Faithful blog readers who follow our coverage of Regents meetings, and public comments therein, will know that a brouhaha at Davis has developed over the discontinuation of the equestrian program there. From the Chronicle of Higher Education

This academic year, the women’s equestrian team at the University of California at Davis completed a dominant season, winning all five of its conference matches and its third conference championship. But in January, with no warning, the university announced it was cutting equestrian as an intercollegiate sport. The decision came too late for team members to transfer to another program. Some incoming students who’d been recruited as athletes were denied regular admission to UC-Davis, several parents said, leaving them with no college to attend at all.

To justify their decision, university officials used a faulty report, supporters allege, riddled with errors and written by a consulting firm that recently stirred controversy for a similar analysis at another university. What’s more, administrators privately signaled nearly a year ahead of the announcement that they were planning to eliminate equestrian, according to emails obtained by the supporters’ group via a public-records request and shared with The Chronicle.
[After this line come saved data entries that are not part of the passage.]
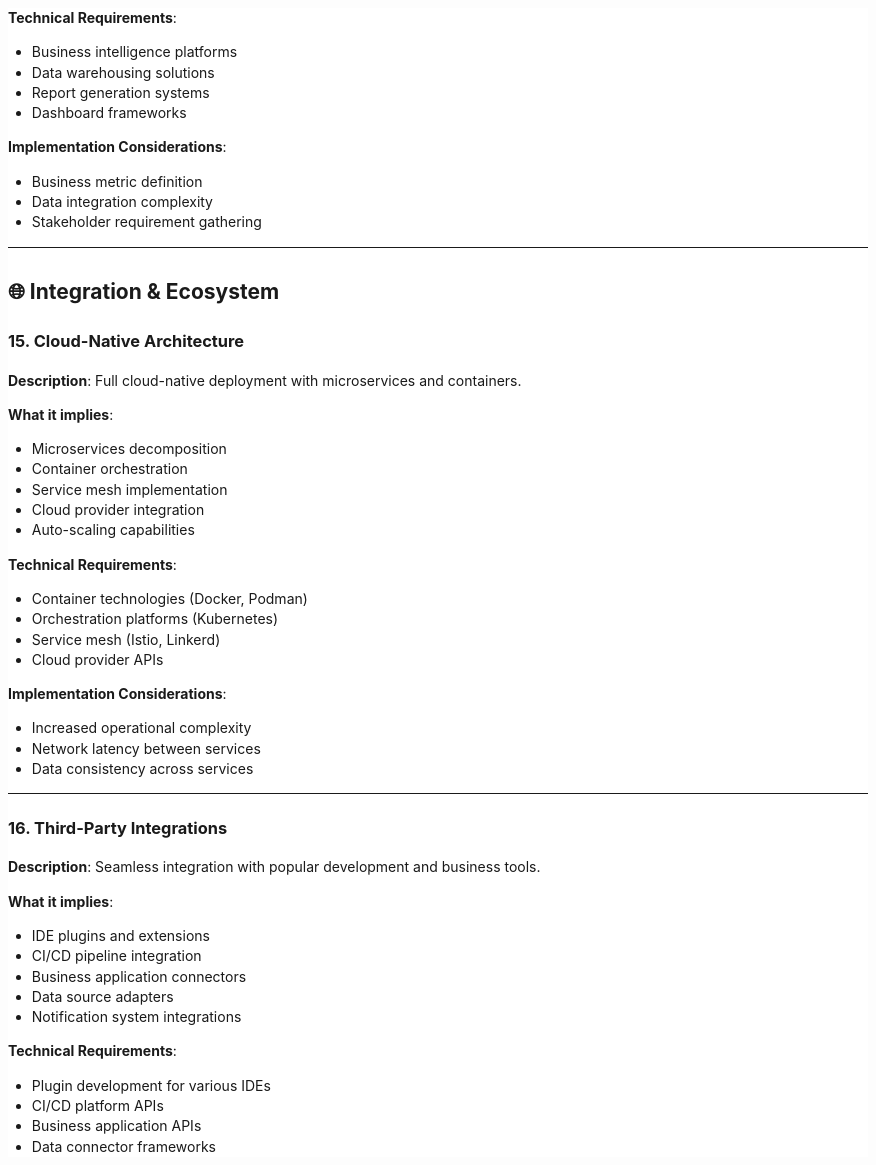 **Technical Requirements**:
- Business intelligence platforms
- Data warehousing solutions
- Report generation systems
- Dashboard frameworks

**Implementation Considerations**:
- Business metric definition
- Data integration complexity
- Stakeholder requirement gathering

---

## 🌐 Integration & Ecosystem

### 15. Cloud-Native Architecture
**Description**: Full cloud-native deployment with microservices and containers.

**What it implies**:
- Microservices decomposition
- Container orchestration
- Service mesh implementation
- Cloud provider integration
- Auto-scaling capabilities

**Technical Requirements**:
- Container technologies (Docker, Podman)
- Orchestration platforms (Kubernetes)
- Service mesh (Istio, Linkerd)
- Cloud provider APIs

**Implementation Considerations**:
- Increased operational complexity
- Network latency between services
- Data consistency across services

---

### 16. Third-Party Integrations
**Description**: Seamless integration with popular development and business tools.

**What it implies**:
- IDE plugins and extensions
- CI/CD pipeline integration
- Business application connectors
- Data source adapters
- Notification system integrations

**Technical Requirements**:
- Plugin development for various IDEs
- CI/CD platform APIs
- Business application APIs
- Data connector frameworks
At the same time, athletics officials continued to recruit athletes and solicit donations to support the team until shortly before they announced the team was being cut.

...Advocates are pursuing legal remedies — including a lawsuit in state court alleging that the athletics director and others engaged in fraudulent activity by misleading the recruits and assuring coaches, families, and students that the program was continuing. A parent with close knowledge of the situation told The Chronicle that a detective with the university’s police department was also investigating possible wire fraud, because the university continued to solicit donations for the team after it had effectively chosen to shutter it.

And a lawyer has warned the university that cutting the equestrian team could run afoul of Title IX, which requires gender equity in athletic expenditures and participation. The lawyer, Arthur Bryant, won a landmark settlement in April against San Diego State University for failing to provide as much in athletic scholarships to women as it paid to men. A university spokesperson declined to make anyone available to discuss the equestrian team because of the legal challenges. An earlier university statement said campus leaders believed they followed the proper procedures, but they were conducting a review “to evaluate financial records and reporting practices to determine whether expenses were accurately represented to decision-makers and other appropriate authorities.”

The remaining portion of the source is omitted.